Cl^– affects the function of the GABA cotransporter rGAT1 but preserves the mutal relationship between transient and transport currents

Abstract.

The effects of reducing external Cl^– on the electrophysiological properties of the Na⁺/Cl^–-dependent GABA transporter rGAT1 expressed in Xenopus oocytes were investigated. In agreement with a recently proposed kinetic scheme, the effects of Cl^– are complex but preserve the mutual relationship that links the transport-associated current, I _tr, measured in saturating GABA concentration, and the transient current, I _pre, recorded in the absence of GABA following a voltage step from the holding potential V _h to V. In particular, I _tr (V) – I _tr (V _h) = r ∫ I _pre (V) dt, where r is the relaxation rate of I _pre at the same membrane potential and Cl^– concentration.
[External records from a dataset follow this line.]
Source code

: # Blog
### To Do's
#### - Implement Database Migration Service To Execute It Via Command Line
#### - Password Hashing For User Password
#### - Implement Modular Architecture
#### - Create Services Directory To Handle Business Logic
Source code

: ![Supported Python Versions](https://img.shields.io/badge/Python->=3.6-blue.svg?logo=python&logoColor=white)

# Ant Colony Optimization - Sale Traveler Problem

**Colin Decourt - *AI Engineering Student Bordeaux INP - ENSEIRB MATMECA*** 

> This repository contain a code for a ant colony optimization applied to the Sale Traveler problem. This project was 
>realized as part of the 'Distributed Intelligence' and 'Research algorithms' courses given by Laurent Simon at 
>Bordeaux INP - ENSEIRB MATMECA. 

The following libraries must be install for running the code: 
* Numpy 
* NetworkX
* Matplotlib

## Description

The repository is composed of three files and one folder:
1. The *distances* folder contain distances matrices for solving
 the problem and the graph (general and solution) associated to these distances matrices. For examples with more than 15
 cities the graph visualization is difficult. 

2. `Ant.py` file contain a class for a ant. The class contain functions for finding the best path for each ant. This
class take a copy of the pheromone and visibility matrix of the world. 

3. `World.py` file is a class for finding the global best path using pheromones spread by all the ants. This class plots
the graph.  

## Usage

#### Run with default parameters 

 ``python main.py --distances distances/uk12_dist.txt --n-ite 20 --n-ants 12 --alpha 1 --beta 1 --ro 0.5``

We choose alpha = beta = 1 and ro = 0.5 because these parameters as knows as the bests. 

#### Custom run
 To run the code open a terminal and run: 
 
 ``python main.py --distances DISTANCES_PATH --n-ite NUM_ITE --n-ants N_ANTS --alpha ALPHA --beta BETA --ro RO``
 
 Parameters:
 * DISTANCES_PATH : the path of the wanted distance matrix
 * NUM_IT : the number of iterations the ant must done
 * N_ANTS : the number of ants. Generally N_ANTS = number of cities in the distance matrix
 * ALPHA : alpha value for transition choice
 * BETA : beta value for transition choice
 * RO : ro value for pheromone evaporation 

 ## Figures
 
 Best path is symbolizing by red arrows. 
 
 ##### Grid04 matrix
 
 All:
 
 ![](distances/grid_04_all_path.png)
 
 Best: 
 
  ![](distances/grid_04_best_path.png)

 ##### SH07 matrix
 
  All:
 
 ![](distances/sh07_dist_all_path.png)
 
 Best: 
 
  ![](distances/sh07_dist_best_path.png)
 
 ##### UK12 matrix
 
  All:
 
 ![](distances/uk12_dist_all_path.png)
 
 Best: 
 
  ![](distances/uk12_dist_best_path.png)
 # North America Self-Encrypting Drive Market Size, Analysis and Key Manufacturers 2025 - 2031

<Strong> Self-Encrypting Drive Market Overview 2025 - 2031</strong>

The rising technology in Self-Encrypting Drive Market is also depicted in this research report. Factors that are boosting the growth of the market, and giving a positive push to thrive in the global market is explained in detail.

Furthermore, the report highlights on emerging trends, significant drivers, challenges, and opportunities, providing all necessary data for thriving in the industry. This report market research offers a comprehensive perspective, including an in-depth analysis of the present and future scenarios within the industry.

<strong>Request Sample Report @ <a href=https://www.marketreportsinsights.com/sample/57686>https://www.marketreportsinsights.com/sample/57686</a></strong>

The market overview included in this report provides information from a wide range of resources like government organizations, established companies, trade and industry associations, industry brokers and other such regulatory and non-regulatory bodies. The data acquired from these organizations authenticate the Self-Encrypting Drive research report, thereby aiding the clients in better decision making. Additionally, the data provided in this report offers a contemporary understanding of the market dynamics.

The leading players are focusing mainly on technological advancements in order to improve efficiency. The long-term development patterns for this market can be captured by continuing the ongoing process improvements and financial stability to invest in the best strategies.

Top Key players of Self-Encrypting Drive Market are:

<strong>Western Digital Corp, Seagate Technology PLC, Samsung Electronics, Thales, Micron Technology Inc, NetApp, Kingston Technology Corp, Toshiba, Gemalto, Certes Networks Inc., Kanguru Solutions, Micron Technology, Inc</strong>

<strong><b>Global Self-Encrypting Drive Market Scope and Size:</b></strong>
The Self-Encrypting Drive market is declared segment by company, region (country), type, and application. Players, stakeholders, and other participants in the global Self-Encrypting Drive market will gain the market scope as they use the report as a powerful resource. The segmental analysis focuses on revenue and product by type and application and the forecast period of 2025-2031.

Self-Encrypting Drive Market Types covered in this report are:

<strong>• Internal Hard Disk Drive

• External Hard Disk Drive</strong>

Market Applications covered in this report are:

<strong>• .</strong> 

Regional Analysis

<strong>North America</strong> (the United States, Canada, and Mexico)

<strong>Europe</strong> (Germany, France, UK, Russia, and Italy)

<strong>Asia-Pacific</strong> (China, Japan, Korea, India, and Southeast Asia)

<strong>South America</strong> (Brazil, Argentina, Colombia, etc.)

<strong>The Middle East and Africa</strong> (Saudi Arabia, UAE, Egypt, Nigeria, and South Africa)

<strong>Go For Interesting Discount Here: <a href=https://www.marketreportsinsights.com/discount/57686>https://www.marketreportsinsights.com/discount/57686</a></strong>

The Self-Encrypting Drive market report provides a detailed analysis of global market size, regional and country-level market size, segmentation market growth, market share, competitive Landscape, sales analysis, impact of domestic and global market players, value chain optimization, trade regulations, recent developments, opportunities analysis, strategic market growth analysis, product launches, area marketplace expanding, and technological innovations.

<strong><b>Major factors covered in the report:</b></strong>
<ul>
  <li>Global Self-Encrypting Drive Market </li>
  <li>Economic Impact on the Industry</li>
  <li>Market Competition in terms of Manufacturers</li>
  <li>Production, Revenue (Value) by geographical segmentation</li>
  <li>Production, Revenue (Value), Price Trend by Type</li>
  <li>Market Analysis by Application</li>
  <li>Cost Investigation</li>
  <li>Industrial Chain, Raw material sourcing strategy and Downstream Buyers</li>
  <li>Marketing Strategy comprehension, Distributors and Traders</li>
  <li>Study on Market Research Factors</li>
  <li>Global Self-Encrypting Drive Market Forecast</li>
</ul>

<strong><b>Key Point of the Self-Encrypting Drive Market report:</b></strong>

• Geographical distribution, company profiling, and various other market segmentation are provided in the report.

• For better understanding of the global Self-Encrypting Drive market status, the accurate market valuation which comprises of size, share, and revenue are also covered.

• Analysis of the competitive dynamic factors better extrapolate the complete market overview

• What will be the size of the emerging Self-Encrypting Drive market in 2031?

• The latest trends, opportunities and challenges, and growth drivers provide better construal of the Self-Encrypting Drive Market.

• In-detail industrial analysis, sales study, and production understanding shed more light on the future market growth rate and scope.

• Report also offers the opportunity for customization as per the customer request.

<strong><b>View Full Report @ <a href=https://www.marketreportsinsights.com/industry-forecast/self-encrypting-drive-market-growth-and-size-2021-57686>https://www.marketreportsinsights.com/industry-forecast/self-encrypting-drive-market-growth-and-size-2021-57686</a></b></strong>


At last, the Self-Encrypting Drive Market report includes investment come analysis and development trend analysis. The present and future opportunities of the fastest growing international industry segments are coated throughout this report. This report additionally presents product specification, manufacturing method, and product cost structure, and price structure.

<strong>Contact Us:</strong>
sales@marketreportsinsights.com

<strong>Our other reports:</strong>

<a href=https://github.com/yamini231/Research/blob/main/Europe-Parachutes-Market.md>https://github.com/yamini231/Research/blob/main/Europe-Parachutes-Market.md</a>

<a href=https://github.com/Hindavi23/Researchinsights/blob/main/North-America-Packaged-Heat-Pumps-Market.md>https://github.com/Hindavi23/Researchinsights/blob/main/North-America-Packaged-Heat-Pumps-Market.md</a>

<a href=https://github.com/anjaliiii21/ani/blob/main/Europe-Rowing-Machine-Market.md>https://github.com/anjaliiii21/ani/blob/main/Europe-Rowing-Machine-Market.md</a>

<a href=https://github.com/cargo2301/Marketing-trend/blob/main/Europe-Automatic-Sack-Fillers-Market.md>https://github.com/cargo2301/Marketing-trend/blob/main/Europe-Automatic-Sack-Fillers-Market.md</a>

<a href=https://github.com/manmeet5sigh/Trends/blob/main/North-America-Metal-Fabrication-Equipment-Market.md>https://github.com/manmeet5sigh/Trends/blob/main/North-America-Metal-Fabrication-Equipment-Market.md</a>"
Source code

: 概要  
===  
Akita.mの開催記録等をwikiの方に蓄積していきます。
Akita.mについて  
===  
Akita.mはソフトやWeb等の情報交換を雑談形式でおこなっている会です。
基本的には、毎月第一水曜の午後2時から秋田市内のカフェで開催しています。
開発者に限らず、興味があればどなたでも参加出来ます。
The model also predicts a relationship between charge relaxation rate and apparent affinity for GABA, which is also verified in the presence of lowered Na⁺ or Cl^– concentrations. In these conditions, the binding rate of GABA to the transporter is increased. All these effects are consistent with the hypothesis that interaction of the organic substrate with rGAT1 induces a conversion from a capacitive to a conductive mode of operation without strongly altering either the amount or the rate of charge movement.